**EXERCISE INPUTS**
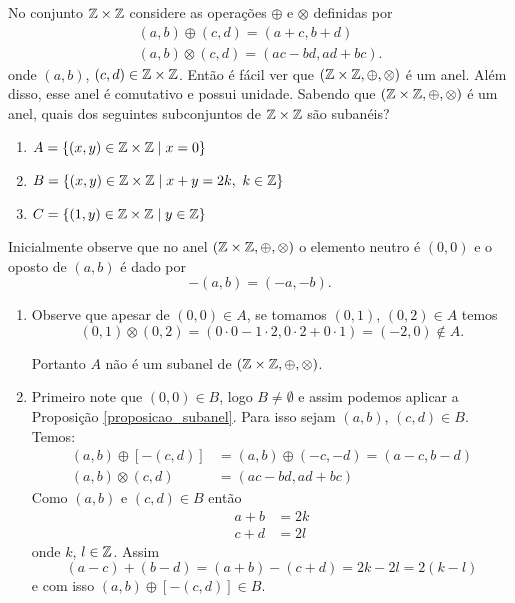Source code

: \begin{exemplo}
    No conjunto $\mathbb{Z} \times \mathbb{Z}$ considere as operações $\oplus$ e $\otimes$ definidas por
    \begin{align*}
        (a, b) \oplus (c, d) = (a + c, b + d)\\
        (a ,b) \otimes (c, d) = (ac - bd, ad + bc).
    \end{align*}
    onde $(a, b)$, $(c, d) \in \mathbb{Z} \times \mathbb{Z}$. Então é fácil ver que $(\mathbb{Z} \times \mathbb{Z}, \oplus, \otimes)$ é um anel. Além disso, esse anel é comutativo e possui unidade. Sabendo que
    $(\mathbb{Z} \times \mathbb{Z}, \oplus, \otimes)$ é um anel, quais dos seguintes subconjuntos de $\mathbb{Z} \times \mathbb{Z}$ são subanéis?
    \begin{enumerate}[label={\alph*})]
        \item $A = \{(x, y) \in \mathbb{Z} \times \mathbb{Z} \mid x = 0\}$

        \item $B = \{(x, y) \in \mathbb{Z} \times \mathbb{Z} \mid x + y = 2k,\ k \in \mathbb{Z}\}$

        \item $C =  \{(1, y) \in \mathbb{Z} \times \mathbb{Z} \mid y \in \mathbb{Z}\}$
    \end{enumerate}
    \begin{solucao}
        Inicialmente observe que no anel $(\mathbb{Z} \times \mathbb{Z}, \oplus, \otimes)$ o elemento neutro é $(0,0)$ e o oposto de $(a, b)$ é dado por
        \[
            -(a, b) = (-a, -b).
        \]
        \begin{enumerate}[label={\alph*})]
            \item Observe que apesar de $(0, 0) \in A$, se tomamos $(0, 1)$, $(0, 2) \in A$ temos
                \[
                    (0, 1) \otimes (0, 2) = (0\cdot 0 - 1\cdot 2, 0\cdot 2 + 0\cdot 1) = (-2, 0) \notin A.
                \]

                Portanto $A$ não é um subanel de $(\mathbb{Z} \times \mathbb{Z}, \oplus, \otimes)$.

            \item Primeiro note que $(0, 0) \in B$, logo $B \ne \emptyset$ e assim podemos aplicar a Proposição \ref{proposicao_subanel}. Para isso sejam $(a, b)$, $(c, d) \in B$.
                Temos:
                \begin{align*}
                    (a, b) \oplus [-(c, d)] &= (a, b) \oplus (-c, -d) = (a - c, b - d)\\
                    (a, b) \otimes (c, d) &= (ac - bd, ad + bc)
                \end{align*}
                Como $(a, b)$ e $(c, d) \in B$ então
                \begin{align}
                    a + b &= 2k\label{primeira_condicao}\\
                    c + d &= 2l\label{segunda_condicao}
                \end{align}
                onde $k$, $l \in \mathbb{Z}$. Assim
                \[
                    (a - c) + (b - d) = (a + b) - (c + d) = 2k - 2l = 2(k - l)
                \]
                e com isso $(a, b) \oplus [-(c, d)] \in B$.


\end{enumerate}
\end{solucao}
\end{exemplo}
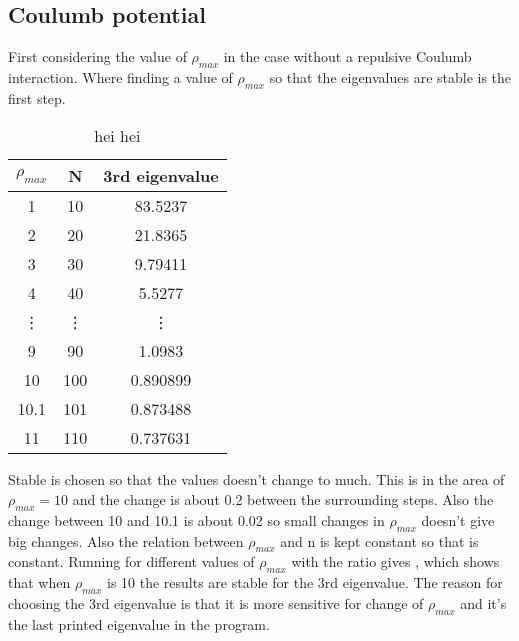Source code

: 
\subsection*{Coulumb potential}


First considering the value of $\rho_{max}$ in the case without a repulsive Coulumb interaction. Where finding a value of $\rho_{max}$ so that the eigenvalues are stable is the first step.   
\begin{wraptable}{r}{5.0cm}
\caption{hei hei} 
\label{tab:rhomax}
\phantom{.}
\begin{tabular}{|c|c|c|}
\hline
$\rho_{max}$ & N & 3rd eigenvalue \\
\hline 
1 & 10 & 83.5237 \\
2 & 20 & 21.8365 \\
3 & 30 & 9.79411 \\
4 & 40 & 5.5277 \\
\vdots & \vdots & \vdots \\
9 & 90 & 1.0983 \\
10 & 100 & 0.890899 \\
10.1 & 101 & 0.873488 \\
11 & 110 & 0.737631 \\
\hline

\end{tabular}

\end{wraptable}
Stable is chosen so that the values doesn't change to much. This is in the area of $\rho_{max} = 10$ and the change is about 0.2 between the surrounding steps. Also the change between 10 and 10.1 is about 0.02 so small changes in $\rho_{max} $ doesn't give big changes. Also the relation between $\rho_{max}$ and n is kept constant so that  is constant. Running for different values of $\rho_{max}$ with the ratio gives , which shows that when $\rho_{max} $ is 10 the results are stable for the 3rd eigenvalue. The reason for choosing the 3rd eigenvalue is that it is more sensitive for change of $\rho_{max}$ and it's the last printed eigenvalue in the program.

**YOUR TASK**
Write out the material above precisely, leaving each picture behind.

**SOLUTION FOR THIS EXERCISE**
Source code

: \begin{exemplo}
    No conjunto $\mathbb{Z} \times \mathbb{Z}$ considere as operações $\oplus$ e $\otimes$ definidas por
    \begin{align*}
        (a, b) \oplus (c, d) = (a + c, b + d)\\
        (a ,b) \otimes (c, d) = (ac - bd, ad + bc).
    \end{align*}
    onde $(a, b)$, $(c, d) \in \mathbb{Z} \times \mathbb{Z}$. Então é fácil ver que $(\mathbb{Z} \times \mathbb{Z}, \oplus, \otimes)$ é um anel. Além disso, esse anel é comutativo e possui unidade. Sabendo que
    $(\mathbb{Z} \times \mathbb{Z}, \oplus, \otimes)$ é um anel, quais dos seguintes subconjuntos de $\mathbb{Z} \times \mathbb{Z}$ são subanéis?
    \begin{enumerate}[label={\alph*})]
        \item $A = \{(x, y) \in \mathbb{Z} \times \mathbb{Z} \mid x = 0\}$

        \item $B = \{(x, y) \in \mathbb{Z} \times \mathbb{Z} \mid x + y = 2k,\ k \in \mathbb{Z}\}$

        \item $C =  \{(1, y) \in \mathbb{Z} \times \mathbb{Z} \mid y \in \mathbb{Z}\}$
    \end{enumerate}
    \begin{solucao}
        Inicialmente observe que no anel $(\mathbb{Z} \times \mathbb{Z}, \oplus, \otimes)$ o elemento neutro é $(0,0)$ e o oposto de $(a, b)$ é dado por
        \[
            -(a, b) = (-a, -b).
        \]
        \begin{enumerate}[label={\alph*})]
            \item Observe que apesar de $(0, 0) \in A$, se tomamos $(0, 1)$, $(0, 2) \in A$ temos
                \[
                    (0, 1) \otimes (0, 2) = (0\cdot 0 - 1\cdot 2, 0\cdot 2 + 0\cdot 1) = (-2, 0) \notin A.
                \]

                Portanto $A$ não é um subanel de $(\mathbb{Z} \times \mathbb{Z}, \oplus, \otimes)$.

            \item Primeiro note que $(0, 0) \in B$, logo $B \ne \emptyset$ e assim podemos aplicar a Proposição \ref{proposicao_subanel}. Para isso sejam $(a, b)$, $(c, d) \in B$.
                Temos:
                \begin{align*}
                    (a, b) \oplus [-(c, d)] &= (a, b) \oplus (-c, -d) = (a - c, b - d)\\
                    (a, b) \otimes (c, d) &= (ac - bd, ad + bc)
                \end{align*}
                Como $(a, b)$ e $(c, d) \in B$ então
                \begin{align}
                    a + b &= 2k\label{primeira_condicao}\\
                    c + d &= 2l\label{segunda_condicao}
                \end{align}
                onde $k$, $l \in \mathbb{Z}$. Assim
                \[
                    (a - c) + (b - d) = (a + b) - (c + d) = 2k - 2l = 2(k - l)
                \]
                e com isso $(a, b) \oplus [-(c, d)] \in B$.


\end{enumerate}
\end{solucao}
\end{exemplo}
Source code

: 
\subsection*{Coulumb potential}


First considering the value of $\rho_{max}$ in the case without a repulsive Coulumb interaction. Where finding a value of $\rho_{max}$ so that the eigenvalues are stable is the first step.   
\begin{wraptable}{r}{5.0cm}
\caption{hei hei} 
\label{tab:rhomax}
\phantom{.}
\begin{tabular}{|c|c|c|}
\hline
$\rho_{max}$ & N & 3rd eigenvalue \\
\hline 
1 & 10 & 83.5237 \\
2 & 20 & 21.8365 \\
3 & 30 & 9.79411 \\
4 & 40 & 5.5277 \\
\vdots & \vdots & \vdots \\
9 & 90 & 1.0983 \\
10 & 100 & 0.890899 \\
10.1 & 101 & 0.873488 \\
11 & 110 & 0.737631 \\
\hline

\end{tabular}

\end{wraptable}
Stable is chosen so that the values doesn't change to much. This is in the area of $\rho_{max} = 10$ and the change is about 0.2 between the surrounding steps. Also the change between 10 and 10.1 is about 0.02 so small changes in $\rho_{max} $ doesn't give big changes. Also the relation between $\rho_{max}$ and n is kept constant so that  is constant. Running for different values of $\rho_{max}$ with the ratio gives , which shows that when $\rho_{max} $ is 10 the results are stable for the 3rd eigenvalue. The reason for choosing the 3rd eigenvalue is that it is more sensitive for change of $\rho_{max}$ and it's the last printed eigenvalue in the program.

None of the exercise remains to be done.